My 17 yr old daughter wants to be a CRNA. I hope you all don't try to crush her dream. I think she's awesome. I'll have to tell her to keep her mouth shut once she gets to nursing school, so she doesn't annoy anyone.

My best wishes to her and I hope she makes it. Hey it's OK to have hopes and dreams.... One thing a person will find sometimes is that their exact route to where they eventually want to be may turn out to be a bit different than they originally imagined. But that's OK as long as you arrive at where you eventually want to be. And one word of advice you might want to pass on to her - It's actually best to keep your mouth shut in nursing school regardless of what your plans are or aren't. Just a kind word of advice from someone who's been there, done that. I really hated nursing school (some people love it) but it was something I had to go through to get to where I am now and where I want to be in the future....

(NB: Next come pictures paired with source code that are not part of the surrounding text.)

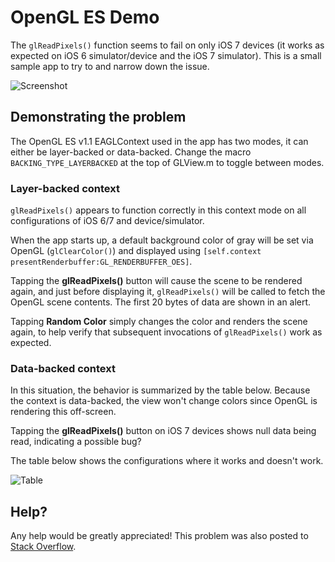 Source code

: # OpenGL ES Demo
The `glReadPixels()` function seems to fail on only iOS 7 devices (it works as expected on iOS 6 simulator/device and the iOS 7 simulator). This is a small sample app to try to and narrow down the issue.

![Screenshot](https://raw.github.com/allewun/OpenGLESDemo/master/screenshot.png)


## Demonstrating the problem

The OpenGL ES v1.1 EAGLContext used in the app has two modes, it can either be layer-backed or data-backed. Change the macro `BACKING_TYPE_LAYERBACKED` at the top of GLView.m to toggle between modes.

### Layer-backed context

`glReadPixels()` appears to function correctly in this context mode on all configurations of iOS 6/7 and device/simulator.

When the app starts up, a default background color of gray will be set via OpenGL (`glClearColor()`) and displayed using `[self.context presentRenderbuffer:GL_RENDERBUFFER_OES]`.

Tapping the **glReadPixels()** button will cause the scene to be rendered again, and just before displaying it, `glReadPixels()` will be called to fetch the OpenGL scene contents. The first 20 bytes of data are shown in an alert.

Tapping **Random Color** simply changes the color and renders the scene again, to help verify that subsequent invocations of `glReadPixels()` work as expected.

### Data-backed context

In this situation, the behavior is summarized by the table below. Because the context is data-backed, the view won't change colors since OpenGL is rendering this off-screen.

Tapping the **glReadPixels()** button on iOS 7 devices shows null data being read, indicating a possible bug?

The table below shows the configurations where it works and doesn't work.

![Table](https://raw.github.com/allewun/OpenGLESDemo/master/table.png)


## Help?

Any help would be greatly appreciated! This problem was also posted to [Stack Overflow](https://stackoverflow.com/questions/22393687/glreadpixels-gives-a-black-image-only-on-ios-7-device).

There's absolutely nothing wrong with wanting to be a CRNA as long as you realize whats involved. I really wouldn't want to be one myself. Yes, the six figure salaries are nice, I would take that in a heartbeat, but there is a reason why CRNA's are paid that. I wouldn't want the stress to be honest. It's a job where you are not allowed to make a mistake, otherwise someone dies. But if your daughter is the type who pays close attention to detail, is a very meticulous person, logical and methodical etc etc maybe she's already a future CRNA....

Edited by AZ_LPN_8_26_13

Ruby Vee, BSN

Specializes in CCU, SICU, CVSICU, Precepting & Teaching.

The next financial crisis.....default of student loans.

I, too am meeting new grads who didn't succeed at their first choice profession so went for a nursing degree as a "quick fix" or a stepping stone to NP, CRNA or hospital management. Many, if not most of them truly believe they'll never have to get their hands dirty at the bedside. That seems to be a failure on the part of the new grad to research what the choice of profession actually entails as well as a failure on the part of the nursing schools to educate on the role of the nurse.

What I cannot understand is why, if you have a mountain of debt from a profession that you've already failed at, would you then go back to school and incurr more debt to try out *another* profession you haven't adequately investigated. Are parents failing to educate on debt and the consequences? Are students just too arrogant to think that job shortages, student debt or the necessity of supporting oneself are ever going to apply to them?